## Directions for this task
Retype every line below precisely as it appears.
[Dataset content — start]
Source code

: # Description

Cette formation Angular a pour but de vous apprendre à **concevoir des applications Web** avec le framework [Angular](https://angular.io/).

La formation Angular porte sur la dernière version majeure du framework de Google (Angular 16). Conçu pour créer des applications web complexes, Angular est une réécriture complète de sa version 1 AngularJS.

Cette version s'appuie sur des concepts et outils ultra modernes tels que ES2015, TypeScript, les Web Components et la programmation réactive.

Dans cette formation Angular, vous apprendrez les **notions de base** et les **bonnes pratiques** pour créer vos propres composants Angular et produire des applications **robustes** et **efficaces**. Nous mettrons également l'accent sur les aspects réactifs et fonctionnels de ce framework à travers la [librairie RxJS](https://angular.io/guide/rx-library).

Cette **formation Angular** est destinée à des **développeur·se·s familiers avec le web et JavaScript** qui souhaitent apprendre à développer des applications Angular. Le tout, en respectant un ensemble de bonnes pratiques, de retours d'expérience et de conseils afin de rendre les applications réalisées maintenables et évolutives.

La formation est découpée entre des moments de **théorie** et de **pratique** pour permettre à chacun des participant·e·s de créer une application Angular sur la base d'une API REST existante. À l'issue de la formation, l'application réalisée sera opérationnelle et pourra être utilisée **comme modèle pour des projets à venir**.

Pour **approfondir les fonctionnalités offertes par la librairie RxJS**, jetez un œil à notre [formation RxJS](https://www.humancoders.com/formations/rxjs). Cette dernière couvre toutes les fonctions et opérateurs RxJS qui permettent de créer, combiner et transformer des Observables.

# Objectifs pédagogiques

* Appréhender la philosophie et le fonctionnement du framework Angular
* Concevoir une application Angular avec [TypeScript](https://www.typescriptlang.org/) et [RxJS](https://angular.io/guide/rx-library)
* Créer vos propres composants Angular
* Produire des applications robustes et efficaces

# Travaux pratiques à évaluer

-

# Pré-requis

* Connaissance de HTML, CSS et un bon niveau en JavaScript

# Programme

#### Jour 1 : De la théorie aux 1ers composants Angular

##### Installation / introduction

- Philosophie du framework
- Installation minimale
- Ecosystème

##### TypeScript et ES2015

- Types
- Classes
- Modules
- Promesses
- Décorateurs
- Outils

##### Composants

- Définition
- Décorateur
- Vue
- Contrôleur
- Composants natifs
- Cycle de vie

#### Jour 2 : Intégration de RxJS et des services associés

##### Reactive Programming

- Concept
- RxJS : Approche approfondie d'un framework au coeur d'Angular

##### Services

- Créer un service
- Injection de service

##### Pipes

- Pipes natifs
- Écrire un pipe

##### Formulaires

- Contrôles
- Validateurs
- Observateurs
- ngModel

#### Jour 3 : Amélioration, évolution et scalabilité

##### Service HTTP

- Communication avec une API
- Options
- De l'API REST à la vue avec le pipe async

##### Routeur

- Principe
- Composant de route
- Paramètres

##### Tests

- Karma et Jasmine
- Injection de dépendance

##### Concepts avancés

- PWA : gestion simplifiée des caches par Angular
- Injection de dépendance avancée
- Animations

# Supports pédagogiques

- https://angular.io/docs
[Dataset content — finish]
## Solution to this problem
Source code

: # Description

Cette formation Angular a pour but de vous apprendre à **concevoir des applications Web** avec le framework [Angular](https://angular.io/).

La formation Angular porte sur la dernière version majeure du framework de Google (Angular 16). Conçu pour créer des applications web complexes, Angular est une réécriture complète de sa version 1 AngularJS.

Cette version s'appuie sur des concepts et outils ultra modernes tels que ES2015, TypeScript, les Web Components et la programmation réactive.

Dans cette formation Angular, vous apprendrez les **notions de base** et les **bonnes pratiques** pour créer vos propres composants Angular et produire des applications **robustes** et **efficaces**. Nous mettrons également l'accent sur les aspects réactifs et fonctionnels de ce framework à travers la [librairie RxJS](https://angular.io/guide/rx-library).

Cette **formation Angular** est destinée à des **développeur·se·s familiers avec le web et JavaScript** qui souhaitent apprendre à développer des applications Angular. Le tout, en respectant un ensemble de bonnes pratiques, de retours d'expérience et de conseils afin de rendre les applications réalisées maintenables et évolutives.

La formation est découpée entre des moments de **théorie** et de **pratique** pour permettre à chacun des participant·e·s de créer une application Angular sur la base d'une API REST existante. À l'issue de la formation, l'application réalisée sera opérationnelle et pourra être utilisée **comme modèle pour des projets à venir**.

Pour **approfondir les fonctionnalités offertes par la librairie RxJS**, jetez un œil à notre [formation RxJS](https://www.humancoders.com/formations/rxjs). Cette dernière couvre toutes les fonctions et opérateurs RxJS qui permettent de créer, combiner et transformer des Observables.

# Objectifs pédagogiques

* Appréhender la philosophie et le fonctionnement du framework Angular
* Concevoir une application Angular avec [TypeScript](https://www.typescriptlang.org/) et [RxJS](https://angular.io/guide/rx-library)
* Créer vos propres composants Angular
* Produire des applications robustes et efficaces

# Travaux pratiques à évaluer

-

# Pré-requis

* Connaissance de HTML, CSS et un bon niveau en JavaScript

# Programme

#### Jour 1 : De la théorie aux 1ers composants Angular

##### Installation / introduction

- Philosophie du framework
- Installation minimale
- Ecosystème

##### TypeScript et ES2015

- Types
- Classes
- Modules
- Promesses
- Décorateurs
- Outils

##### Composants

- Définition
- Décorateur
- Vue
- Contrôleur
- Composants natifs
- Cycle de vie

#### Jour 2 : Intégration de RxJS et des services associés

##### Reactive Programming

- Concept
- RxJS : Approche approfondie d'un framework au coeur d'Angular

##### Services

- Créer un service
- Injection de service

##### Pipes

- Pipes natifs
- Écrire un pipe

##### Formulaires

- Contrôles
- Validateurs
- Observateurs
- ngModel

#### Jour 3 : Amélioration, évolution et scalabilité

##### Service HTTP

- Communication avec une API
- Options
- De l'API REST à la vue avec le pipe async

##### Routeur

- Principe
- Composant de route
- Paramètres

##### Tests

- Karma et Jasmine
- Injection de dépendance

##### Concepts avancés

- PWA : gestion simplifiée des caches par Angular
- Injection de dépendance avancée
- Animations

# Supports pédagogiques

- https://angular.io/docs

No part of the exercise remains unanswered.